New York, fin de siècle. An, unnamed, feckless young woman stares the 21st century in the face and decides the only way to deal with it is to try and blot it out. So she embarks on a project dedicated to sleeping as much as she possibly can.
There’s something of a Roman Candle effect to Moshfegh’s novel. in the opening chapters it blazes brilliantly. The protagonist’s sardonic voice and the beauty of the idea, (the rational beauty), are engrossing. Why wouldn’t you?, one can’t help thinking. How much better it would have been to have slept through the last two decades. The privileged narrator, who lives on the smart side of New York, previously working in a brilliantly described modern art gallery, exists at the supposed apex of civilisation, mixing with the brightest crowd in the most ostensibly sophisticated city on Earth. Yet she retains an outsider status, deliberately thwarting her own capacity to fit it, or to be ensnared, by this seemingly brilliant world, whose shallowness she’s only too aware of. Hence, she decides to embark on her project.
The problem, perhaps, is that this is a fiercely anti-dramatic project. The sleeping beauty without a prince is a narrative dead end. So the author introduces various tricks and ticks to keep the idea bubbling. Under the influence of a certain drug, the narrator has black-outs, where she wakes up aware that her drugged sleep has masked somnambulant adventures, of which only traces, like her credit card bills and random purchases, remain. The focus switches to her relationship with her doomed friend, Reva, the anti-cool to the narrator’s über-cool.
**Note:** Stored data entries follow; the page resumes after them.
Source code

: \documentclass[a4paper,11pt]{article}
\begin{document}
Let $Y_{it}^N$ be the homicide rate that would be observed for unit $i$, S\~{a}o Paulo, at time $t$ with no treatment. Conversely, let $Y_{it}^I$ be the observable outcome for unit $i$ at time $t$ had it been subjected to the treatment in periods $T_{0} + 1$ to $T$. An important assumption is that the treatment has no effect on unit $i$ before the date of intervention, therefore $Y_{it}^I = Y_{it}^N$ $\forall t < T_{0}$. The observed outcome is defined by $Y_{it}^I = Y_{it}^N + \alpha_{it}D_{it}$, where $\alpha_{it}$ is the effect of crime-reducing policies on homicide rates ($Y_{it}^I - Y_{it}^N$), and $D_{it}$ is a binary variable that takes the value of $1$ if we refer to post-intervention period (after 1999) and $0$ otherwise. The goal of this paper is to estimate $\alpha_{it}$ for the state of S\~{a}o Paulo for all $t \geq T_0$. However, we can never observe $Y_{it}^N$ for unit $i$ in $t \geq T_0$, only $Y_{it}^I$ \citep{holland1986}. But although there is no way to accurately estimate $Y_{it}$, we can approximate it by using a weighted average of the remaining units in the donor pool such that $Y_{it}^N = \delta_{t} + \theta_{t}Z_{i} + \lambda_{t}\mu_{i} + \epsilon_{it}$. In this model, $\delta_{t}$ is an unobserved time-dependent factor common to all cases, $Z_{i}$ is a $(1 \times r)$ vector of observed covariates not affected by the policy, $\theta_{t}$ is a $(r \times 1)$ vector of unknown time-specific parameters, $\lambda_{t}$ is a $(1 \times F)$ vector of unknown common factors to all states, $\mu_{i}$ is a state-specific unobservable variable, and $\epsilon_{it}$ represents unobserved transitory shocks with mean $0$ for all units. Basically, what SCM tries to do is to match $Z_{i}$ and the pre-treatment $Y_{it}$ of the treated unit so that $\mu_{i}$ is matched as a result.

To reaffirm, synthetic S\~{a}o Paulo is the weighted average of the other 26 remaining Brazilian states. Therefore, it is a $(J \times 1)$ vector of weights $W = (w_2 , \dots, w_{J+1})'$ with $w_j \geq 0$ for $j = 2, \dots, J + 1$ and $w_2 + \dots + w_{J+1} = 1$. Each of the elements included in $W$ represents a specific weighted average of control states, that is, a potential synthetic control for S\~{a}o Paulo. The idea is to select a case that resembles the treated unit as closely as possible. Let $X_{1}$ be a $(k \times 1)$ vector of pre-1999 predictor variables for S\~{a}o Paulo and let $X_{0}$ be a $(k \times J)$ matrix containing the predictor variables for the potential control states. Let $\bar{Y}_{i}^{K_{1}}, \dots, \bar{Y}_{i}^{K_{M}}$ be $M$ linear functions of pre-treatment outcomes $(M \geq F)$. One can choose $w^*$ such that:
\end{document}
The narrative starts to fray at the edges as it tries to sustain the brilliance of the opening chapters. Nevertheless, Moshfegh’s novel lucidly captures the uneasy, proto-digital age that dawned with the 21st century, the onset of a time that has lead to the increasing interiorization of communal space, steering us towards a world where no-one needs to leave their bedroom ever again.